Während sich die Hauptstadt Havanna und einige Provinzstädte weiterhin im Corona-Lockdown befinden, haben mutmaßlich geleakte Audiomitschnitte und Dokumente, die seit Tagen in den sozialen Netzwerken zirkulieren, die Debatte um eine bevorstehende Währungsreform auf der Insel angefacht.

Auch in staatlichen Medien war zuletzt auffallend offensiv über das Thema berichtet worden. Mitte August unterstrichen Experten der Zentralbank in der Tageszeitung »Granma« unter dem Titel »Währungsvereinigung am Horizont Kubas« die Notwendigkeit der Währungsunion. Vor wenigen Tagen wiederum erklärte Oscar Luis Hung, Präsident der Nationalen Vereinigung der Wirtschaftswissenschaftler und Buchhalter (ANEC), im kubanischen Fernsehen die geldpolitische Umstrukturierung zur Priorität. Sie sei ein entscheidender Schritt für die Entwicklung des Landes.
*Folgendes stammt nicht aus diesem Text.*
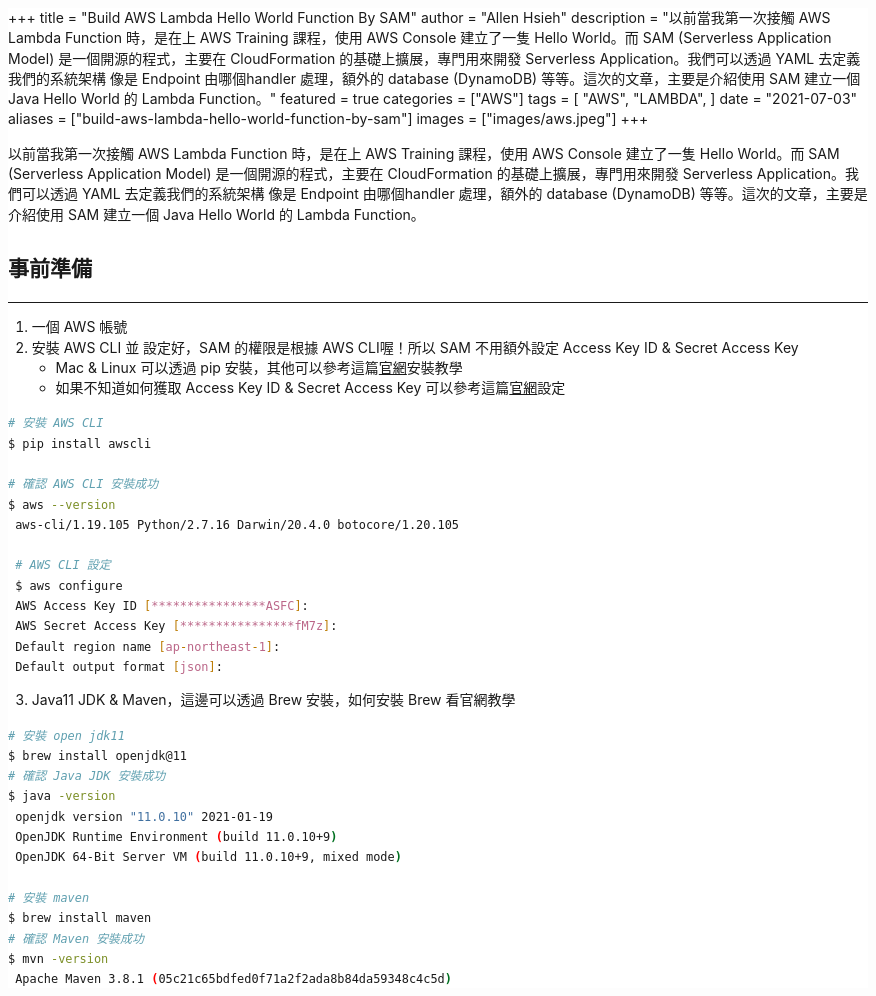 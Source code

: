 +++
title = "Build AWS Lambda Hello World Function By SAM"
author = "Allen Hsieh"
description = "以前當我第一次接觸 AWS Lambda Function 時，是在上 AWS Training 課程，使用 AWS Console 建立了一隻 Hello World。而 SAM (Serverless Application Model) 是一個開源的程式，主要在 CloudFormation 的基礎上擴展，專門用來開發 Serverless Application。我們可以透過 YAML 去定義我們的系統架構 像是 Endpoint 由哪個handler 處理，額外的 database (DynamoDB) 等等。這次的文章，主要是介紹使用 SAM 建立一個 Java Hello World 的 Lambda Function。"
featured = true
categories = ["AWS"]
tags = [
    "AWS",
    "LAMBDA",
]
date = "2021-07-03"
aliases = ["build-aws-lambda-hello-world-function-by-sam"]
images = ["images/aws.jpeg"]
+++

以前當我第一次接觸 AWS Lambda Function 時，是在上 AWS Training 課程，使用 AWS Console 建立了一隻 Hello World。而 SAM (Serverless Application Model) 是一個開源的程式，主要在 CloudFormation 的基礎上擴展，專門用來開發 Serverless Application。我們可以透過 YAML 去定義我們的系統架構 像是 Endpoint 由哪個handler 處理，額外的 database (DynamoDB) 等等。這次的文章，主要是介紹使用 SAM 建立一個 Java Hello World 的 Lambda Function。


## 事前準備
---

1. 一個 AWS 帳號
2. 安裝 AWS CLI 並 設定好，SAM 的權限是根據 AWS CLI喔！所以 SAM 不用額外設定 Access Key ID & Secret Access Key
   - Mac & Linux 可以透過 pip 安裝，其他可以參考這篇[官網](https://docs.aws.amazon.com/zh_tw/cli/latest/userguide/cli-chap-install.html)安裝教學
   - 如果不知道如何獲取 Access Key ID & Secret Access Key 可以參考這篇[官網](https://docs.aws.amazon.com/zh_tw/IAM/latest/UserGuide/id_credentials_access-keys.html)設定

```bash
# 安裝 AWS CLI
$ pip install awscli

# 確認 AWS CLI 安裝成功
$ aws --version
 aws-cli/1.19.105 Python/2.7.16 Darwin/20.4.0 botocore/1.20.105

 # AWS CLI 設定
 $ aws configure
 AWS Access Key ID [****************ASFC]:
 AWS Secret Access Key [****************fM7z]:
 Default region name [ap-northeast-1]:
 Default output format [json]:
```

3. Java11 JDK & Maven，這邊可以透過 Brew 安裝，如何安裝 Brew 看官網教學

```bash
# 安裝 open jdk11
$ brew install openjdk@11
# 確認 Java JDK 安裝成功  
$ java -version 
 openjdk version "11.0.10" 2021-01-19
 OpenJDK Runtime Environment (build 11.0.10+9)
 OpenJDK 64-Bit Server VM (build 11.0.10+9, mixed mode) 

# 安裝 maven
$ brew install maven
# 確認 Maven 安裝成功  
$ mvn -version
 Apache Maven 3.8.1 (05c21c65bdfed0f71a2f2ada8b84da59348c4c5d)
``` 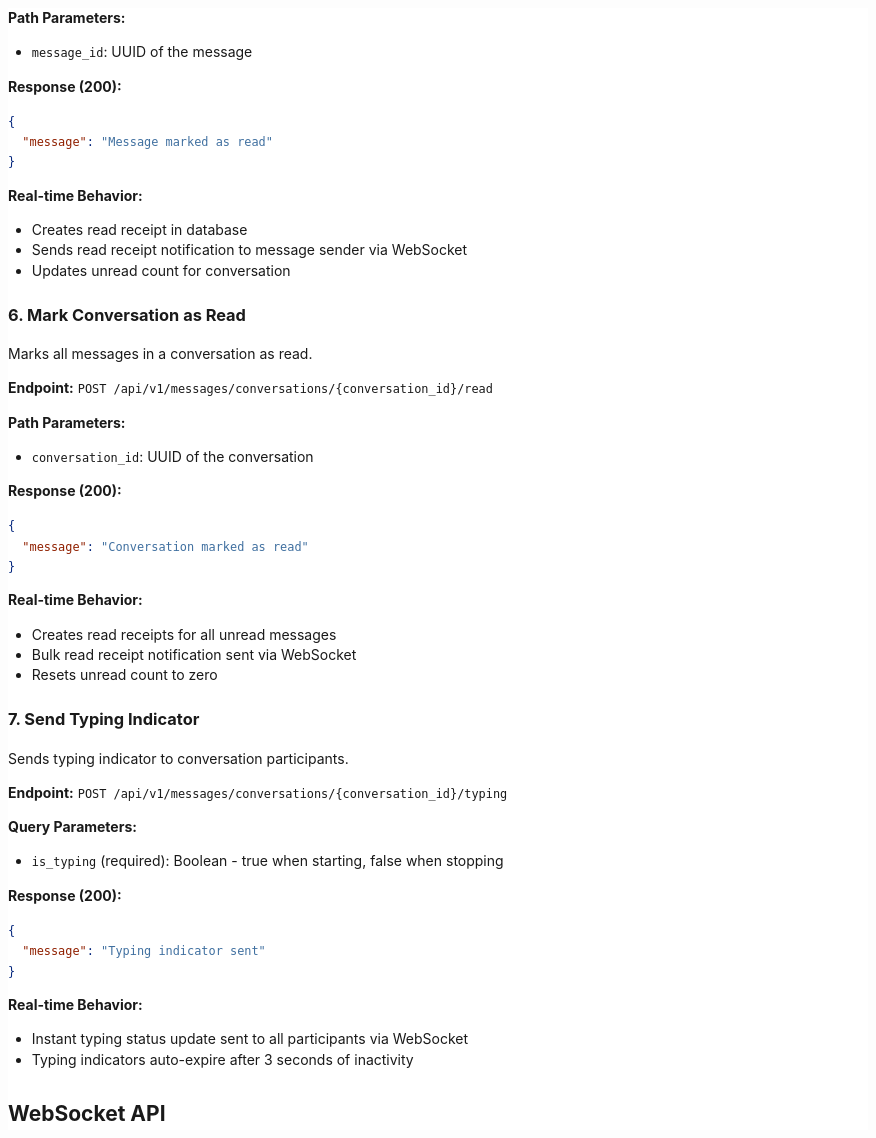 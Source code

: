 **Path Parameters:**
- `message_id`: UUID of the message

**Response (200):**
```json
{
  "message": "Message marked as read"
}
```

**Real-time Behavior:**
- Creates read receipt in database
- Sends read receipt notification to message sender via WebSocket
- Updates unread count for conversation

### 6. Mark Conversation as Read

Marks all messages in a conversation as read.

**Endpoint:** `POST /api/v1/messages/conversations/{conversation_id}/read`

**Path Parameters:**
- `conversation_id`: UUID of the conversation

**Response (200):**
```json
{
  "message": "Conversation marked as read"
}
```

**Real-time Behavior:**
- Creates read receipts for all unread messages
- Bulk read receipt notification sent via WebSocket
- Resets unread count to zero

### 7. Send Typing Indicator

Sends typing indicator to conversation participants.

**Endpoint:** `POST /api/v1/messages/conversations/{conversation_id}/typing`

**Query Parameters:**
- `is_typing` (required): Boolean - true when starting, false when stopping

**Response (200):**
```json
{
  "message": "Typing indicator sent"
}
```

**Real-time Behavior:**
- Instant typing status update sent to all participants via WebSocket
- Typing indicators auto-expire after 3 seconds of inactivity

## WebSocket API
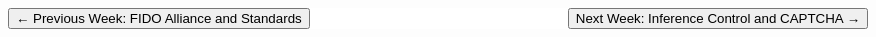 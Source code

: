 <div style="display: flex; justify-content: space-between; align-items: center; margin: 30px 0;">
    <button class="nav-btn prev-btn" onclick="window.location.href='week4.html'">
        ← Previous Week: FIDO Alliance and Standards
    </button>
    <button class="nav-btn next-btn" onclick="window.location.href='week6.html'">
        Next Week: Inference Control and CAPTCHA →
    </button>
</div> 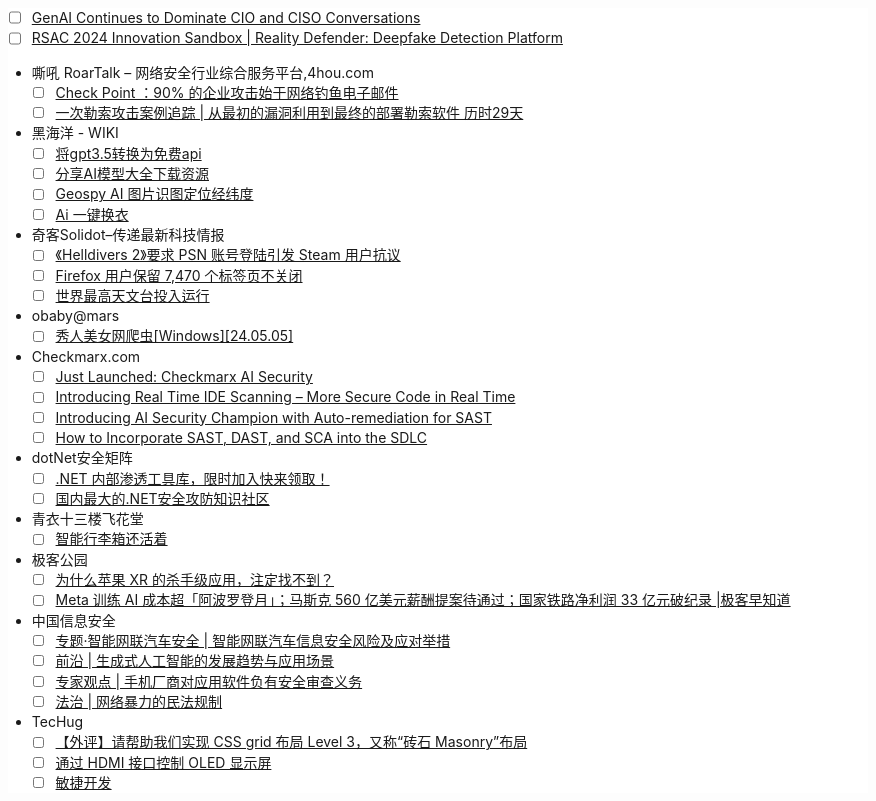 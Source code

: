   - [ ] [GenAI Continues to Dominate CIO and CISO Conversations](https://securityboulevard.com/2024/05/genai-continues-to-dominate-cio-and-ciso-conversations/)
  - [ ] [RSAC 2024 Innovation Sandbox | Reality Defender: Deepfake Detection Platform](https://securityboulevard.com/2024/05/rsac-2024-innovation-sandbox-reality-defender-deepfake-detection-platform/)
- 嘶吼 RoarTalk – 网络安全行业综合服务平台,4hou.com
  - [ ] [Check Point ：90% 的企业攻击始于网络钓鱼电子邮件](https://www.4hou.com/posts/poEV)
  - [ ] [一次勒索攻击案例追踪 | 从最初的漏洞利用到最终的部署勒索软件 历时29天](https://www.4hou.com/posts/lkzM)
- 黑海洋 - WIKI
  - [ ] [将gpt3.5转换为免费api](https://www.upx8.com/4144)
  - [ ] [分享AI模型大全下载资源](https://www.upx8.com/4143)
  - [ ] [Geospy AI 图片识图定位经纬度](https://www.upx8.com/4142)
  - [ ] [Ai 一键换衣](https://www.upx8.com/4141)
- 奇客Solidot–传递最新科技情报
  - [ ] [《Helldivers 2》要求 PSN 账号登陆引发 Steam 用户抗议](https://www.solidot.org/story?sid=78078)
  - [ ] [Firefox 用户保留 7,470 个标签页不关闭](https://www.solidot.org/story?sid=78077)
  - [ ] [世界最高天文台投入运行](https://www.solidot.org/story?sid=78076)
- obaby@mars
  - [ ] [秀人美女网爬虫[Windows][24.05.05]](https://h4ck.org.cn/2024/05/16828)
- Checkmarx.com
  - [ ] [Just Launched: Checkmarx AI Security](https://checkmarx.com/blog/just-launched-checkmarx-ai-security/)
  - [ ] [Introducing Real Time IDE Scanning – More Secure Code in Real Time](https://checkmarx.com/blog/introducing-real-time-ide-scanning-more-secure-code-in-real-time/)
  - [ ] [Introducing AI Security Champion with Auto-remediation for SAST](https://checkmarx.com/blog/introducing-ai-security-champion-with-auto-remediation-for-sast/)
  - [ ] [How to Incorporate SAST, DAST, and SCA into the SDLC](https://checkmarx.com/appsec-knowledge-hub/appsec/incorporate-sast-sca-dast-in-sdlc/)
- dotNet安全矩阵
  - [ ] [.NET 内部渗透工具库，限时加入快来领取！](https://mp.weixin.qq.com/s?__biz=MzUyOTc3NTQ5MA==&mid=2247491647&idx=1&sn=83139a2fe64ed7b042407c0601897a36&chksm=fa594ed2cd2ec7c4cb17023ce84738b03458adbebcbbba6f5d75a1eb90339179328480d28b22&scene=58&subscene=0#rd)
  - [ ] [国内最大的.NET安全攻防知识社区](https://mp.weixin.qq.com/s?__biz=MzUyOTc3NTQ5MA==&mid=2247491647&idx=2&sn=af8f587c2a09c10c860328fafdcab2bb&chksm=fa594ed2cd2ec7c493242c309a3658cfca2c97f8e9e8906255e82baaa409dcc544f1bd0a145e&scene=58&subscene=0#rd)
- 青衣十三楼飞花堂
  - [ ] [智能行李箱还活着](https://mp.weixin.qq.com/s?__biz=MzUzMjQyMDE3Ng==&mid=2247487382&idx=1&sn=4a9aec438288619ad6e28e74a4b39942&chksm=fab2cca9cdc545bf030852603b4843f1ae614036ede15b3ef705d137826cd39296a236b893bc&scene=58&subscene=0#rd)
- 极客公园
  - [ ] [为什么苹果 XR 的杀手级应用，注定找不到？](https://mp.weixin.qq.com/s?__biz=MTMwNDMwODQ0MQ==&mid=2653040513&idx=1&sn=d133fa43e641f861df21751c829bb3bb&chksm=7e5752374920db2154423c21fe844517511e490f29d7e1f8165e5ce1f194a37606f73a7b38b2&scene=58&subscene=0#rd)
  - [ ] [Meta 训练 AI 成本超「阿波罗登月」；马斯克 560 亿美元薪酬提案待通过；国家铁路净利润 33 亿元破纪录 |极客早知道](https://mp.weixin.qq.com/s?__biz=MTMwNDMwODQ0MQ==&mid=2653040486&idx=1&sn=51b69af708d14e52caae524f5b4d58ee&chksm=7e5752d04920dbc6f2669be4ed31f01ec8c21f61d259b25b6db5be77d577cb373aa7dfcaf51b&scene=58&subscene=0#rd)
- 中国信息安全
  - [ ] [专题·智能网联汽车安全 | 智能网联汽车信息安全风险及应对举措](https://mp.weixin.qq.com/s?__biz=MzA5MzE5MDAzOA==&mid=2664212252&idx=1&sn=89999d32ddc5e21f3e9efc84127f91d3&chksm=8b59a5e5bc2e2cf3dd1acb31c7ed9f3274733e0cc3040fde9a475e177ab1fea34c96a0bc5f7a&scene=58&subscene=0#rd)
  - [ ] [前沿 | 生成式人工智能的发展趋势与应用场景](https://mp.weixin.qq.com/s?__biz=MzA5MzE5MDAzOA==&mid=2664212252&idx=2&sn=791dba61245c710b5d17f244ad564439&chksm=8b59a5e5bc2e2cf33188a1c98b203586596c39326906b582ac2083ca0bdd4b869a4ea0584224&scene=58&subscene=0#rd)
  - [ ] [专家观点 | 手机厂商对应用软件负有安全审查义务](https://mp.weixin.qq.com/s?__biz=MzA5MzE5MDAzOA==&mid=2664212252&idx=3&sn=58c308067b29ad30c0f9cfd9fb948e95&chksm=8b59a5e5bc2e2cf37d3986d653d52315d4065b79508bc80d6dab2520c1a8e603728dbe6a83e8&scene=58&subscene=0#rd)
  - [ ] [法治 | 网络暴力的民法规制](https://mp.weixin.qq.com/s?__biz=MzA5MzE5MDAzOA==&mid=2664212252&idx=4&sn=38d5b6e493d35e985580c5d4cfcdc28f&chksm=8b59a5e5bc2e2cf3794626249994c76906885a8cca6a64d9b2ab4aa07904a03acea9ebcc6450&scene=58&subscene=0#rd)
- TecHug
  - [ ] [【外评】请帮助我们实现 CSS grid 布局 Level 3，又称“砖石 Masonry”布局](https://www.techug.com/post/help-us-invent-css-grid-level-3-aka-masonry-layout/)
  - [ ] [通过 HDMI 接口控制 OLED 显示屏](https://www.techug.com/post/ddc-oled/)
  - [ ] [敏捷开发](https://www.techug.com/post/bad-agile/)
»In den vergangenen Wochen gab es viele Anzeichen, dass die Währungsunion bevorsteht, angesichts der vielen Beiträge dazu in den staatlichen Medien«, sagt der kubanische Ökonom Omar Everleny, früher an der Uni Havanna, heute als unabhängiger Berater tätig, gegenüber »nd«.

In Kuba zirkulieren seit 1994 zwei Währungen, neben dem Peso Cubano (CUP) wurde der sogenannte Konvertible Peso (CUC) eingeführt, dessen Wert an den am 26. Juli 1993 legalisierten US-Dollar gekoppelt ist. Seit 2004 ersetzt der CUC den US-Dollar, der seitdem nicht mehr direkt als Zahlungsmittel eingesetzt werden kann. Der offizielle Wechselkurs beträgt 24:1. In der Buchführung von staatlichen Unternehmen und Banken dagegen wird in der Regel mit einem Kurs von 1:1 gerechnet. Dieser doppelte Wechselkurs verschleiert jedoch die wirklichen Produktionskosten und verzerrt unter anderem die wirtschaftliche Einschätzung von Investitionen. Bereits im Oktober 2013 hatte die Regierung daher die Abschaffung der Doppelwährung angekündigt. Die Umsetzung lässt seitdem auf sich warten.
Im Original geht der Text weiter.